Raffaella Cubello, Antonia Amelio ed Ester Maria Ciacci inizieranno la loro prima esperienza lavorativa – rispettivamente alla reception, al bar ed in sala – il prossimo 29 agosto al villaggio “Calagreca” di Capo Piccolo in provincia di Crotone. Anche se si tratta di un percorso lavorativo “a tempo”, si sono preparate per affrontarlo al meglio, e potranno contare per tutta la durata del rapporto sulla piena vicinanza della loro referente, Amalia Traversa. La particolarità di questa storia – che è stata presentata alla stampa ed alle autorità mercoledì mattina al Musmi su iniziativa della sezione di Catanzaro dell’AIPD, presieduta da Maria De Caro – è che Raffaella, Antonia ed Ester sono persone con la sindrome di Down, ma amano essere considerate, per loro stessa ammissione, come giovani donne speciali con un alto grado di autonomia.
Essere messe nelle condizioni di imparare a lavorare – che è ben diverso da imparare semplicemente un lavoro – è una conquista che va ad aggiungersi a quelle finora raggiunte, come sapersi muovere da sole, prendere i mezzi pubblici ed orientarsi in città, saper maneggiare il denaro ed aver acquisito competenze informatiche. Con il progetto di inserimento lavorativo di Fondazione con il Sud, della durata di diciotto mesi – che coinvolge tredici operatori, 39 persone con sindrome di Down ed altrettante famiglie delle sei regioni del sud – l’Associazione Italiana Persone Down (AIPD) si adopera concretamente per offrire una possibilità di occupazione che si avvale di una serie di servizi, quali la consulenza ed il sostegno alle persone con sindrome di Down attraverso la valutazione delle competenze e la costruzione di profili individuali; l’attività di sensibilizzazione nei confronti delle famiglie ed il tutoraggio durante tutto il percorso lavorativo. C’è poi l’attività di informazione nei riguardi delle aziende, che, come nel caso del “Calagreca” sotto la direzione di Clelia Giordano, ha portato i suoi buoni frutti.
E’ la stessa legge 68/99 ad aprire il mondo del lavoro alle persone con sindrome di Down, facendo sì che l’Italia sia all’avanguardia da questo punto di vista, ma c’è ancora molto da fare (ed il ruolo delle associazioni è decisivo in questo contesto) per il superamento degli stereotipi che abbracciano la condizione genetica che accomuna circa 40mila italiani. Ci ha pensato Francesco Cadelano dell’AIPD nazionale a farli cadere tutti: innanzitutto, la “Trisomia 21” non è una malattia né tantomeno è ereditaria, ma è un’alterazione cromosomica che provoca un ritardo nello sviluppo mentale, fisico e motorio del bambino. Ciò, però, non significa che il bambino Down non possa crescere e diventare adulto (l’aspettativa di vita è andata, infatti, aumentando negli ultimi anni), fare esperienze, stare in società, avere interessi, innamorarsi e lavorare. Le persone con sindrome di Down non sono tutte uguali, hanno inclinazioni diverse e non vanno mai considerate come “eterni bambini” bensì come “adulti semplici”: così come semplici sono i lavori che riescono a svolgere, ma solo dopo il raggiungimento dell’autonomia che la famiglia è chiamata a mettere in atto sin da subito, ed un collocamento mirato che metta in luce le loro capacità.

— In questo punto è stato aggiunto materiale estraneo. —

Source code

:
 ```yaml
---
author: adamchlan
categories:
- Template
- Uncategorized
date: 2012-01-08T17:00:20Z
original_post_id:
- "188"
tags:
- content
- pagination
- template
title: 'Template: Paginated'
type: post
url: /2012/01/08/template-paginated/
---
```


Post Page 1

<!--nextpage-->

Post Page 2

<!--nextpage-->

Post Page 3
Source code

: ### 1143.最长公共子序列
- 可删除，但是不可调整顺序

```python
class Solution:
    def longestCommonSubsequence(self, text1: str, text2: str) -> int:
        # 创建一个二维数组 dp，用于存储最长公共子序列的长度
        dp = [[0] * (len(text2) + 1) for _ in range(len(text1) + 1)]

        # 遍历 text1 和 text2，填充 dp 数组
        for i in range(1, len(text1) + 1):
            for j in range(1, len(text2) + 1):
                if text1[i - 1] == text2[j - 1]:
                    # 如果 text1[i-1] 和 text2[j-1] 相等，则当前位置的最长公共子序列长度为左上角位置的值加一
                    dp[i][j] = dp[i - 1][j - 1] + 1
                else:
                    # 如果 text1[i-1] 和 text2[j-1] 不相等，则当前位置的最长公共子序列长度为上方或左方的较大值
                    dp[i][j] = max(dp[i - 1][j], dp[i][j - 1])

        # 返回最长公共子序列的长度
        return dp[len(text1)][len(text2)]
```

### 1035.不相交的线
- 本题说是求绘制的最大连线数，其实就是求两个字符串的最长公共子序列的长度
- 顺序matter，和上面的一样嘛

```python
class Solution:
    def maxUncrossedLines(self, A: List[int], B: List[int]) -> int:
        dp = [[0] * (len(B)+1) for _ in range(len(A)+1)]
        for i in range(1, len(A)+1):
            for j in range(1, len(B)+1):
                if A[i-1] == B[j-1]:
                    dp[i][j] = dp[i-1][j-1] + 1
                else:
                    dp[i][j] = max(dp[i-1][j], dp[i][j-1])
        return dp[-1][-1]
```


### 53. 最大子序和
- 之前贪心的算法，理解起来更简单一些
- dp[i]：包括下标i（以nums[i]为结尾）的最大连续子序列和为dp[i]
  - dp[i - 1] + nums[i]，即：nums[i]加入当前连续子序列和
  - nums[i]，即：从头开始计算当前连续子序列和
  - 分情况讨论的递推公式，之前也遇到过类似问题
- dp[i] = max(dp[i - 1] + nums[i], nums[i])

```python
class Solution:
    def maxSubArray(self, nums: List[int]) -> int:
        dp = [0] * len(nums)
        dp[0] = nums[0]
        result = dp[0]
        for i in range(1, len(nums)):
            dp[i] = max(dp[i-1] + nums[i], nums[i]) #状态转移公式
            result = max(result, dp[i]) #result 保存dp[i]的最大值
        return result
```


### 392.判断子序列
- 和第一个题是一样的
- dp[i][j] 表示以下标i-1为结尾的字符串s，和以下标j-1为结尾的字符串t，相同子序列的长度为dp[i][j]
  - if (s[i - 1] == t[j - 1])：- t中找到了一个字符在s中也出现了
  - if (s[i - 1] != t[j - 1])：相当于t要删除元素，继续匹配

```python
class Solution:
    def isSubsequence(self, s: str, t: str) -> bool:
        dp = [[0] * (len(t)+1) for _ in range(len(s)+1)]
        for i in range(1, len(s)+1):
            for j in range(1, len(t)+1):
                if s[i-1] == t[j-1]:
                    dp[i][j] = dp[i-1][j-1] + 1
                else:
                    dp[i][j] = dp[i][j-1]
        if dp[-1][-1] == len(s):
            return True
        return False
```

Raffaella, Antonia ed Ester, intanto, stanno già preparando la valigia per il percorso di orientamento lavorativo che le porterà a Reggio Calabria dal 6 al 9 luglio: il loro entusiasmo è alle stelle, ma hanno capito che non si tratta di un gioco. E’ attraverso la fatica, infatti, che potranno considerarsi finalmente adulte. E dal fragore degli applausi che hanno ricevuto – presenti in sala il presidente della Camera di Commercio Paolo Abramo, l’assessore comunale alle Politiche Sociali Gabriella Celestino, Antonio Montuoro dell’Asp di Catanzaro ed il presidente del CSV di Catanzaro, Luigi Cuomo – hanno ben compreso che il conseguimento del risultato è alla loro portata.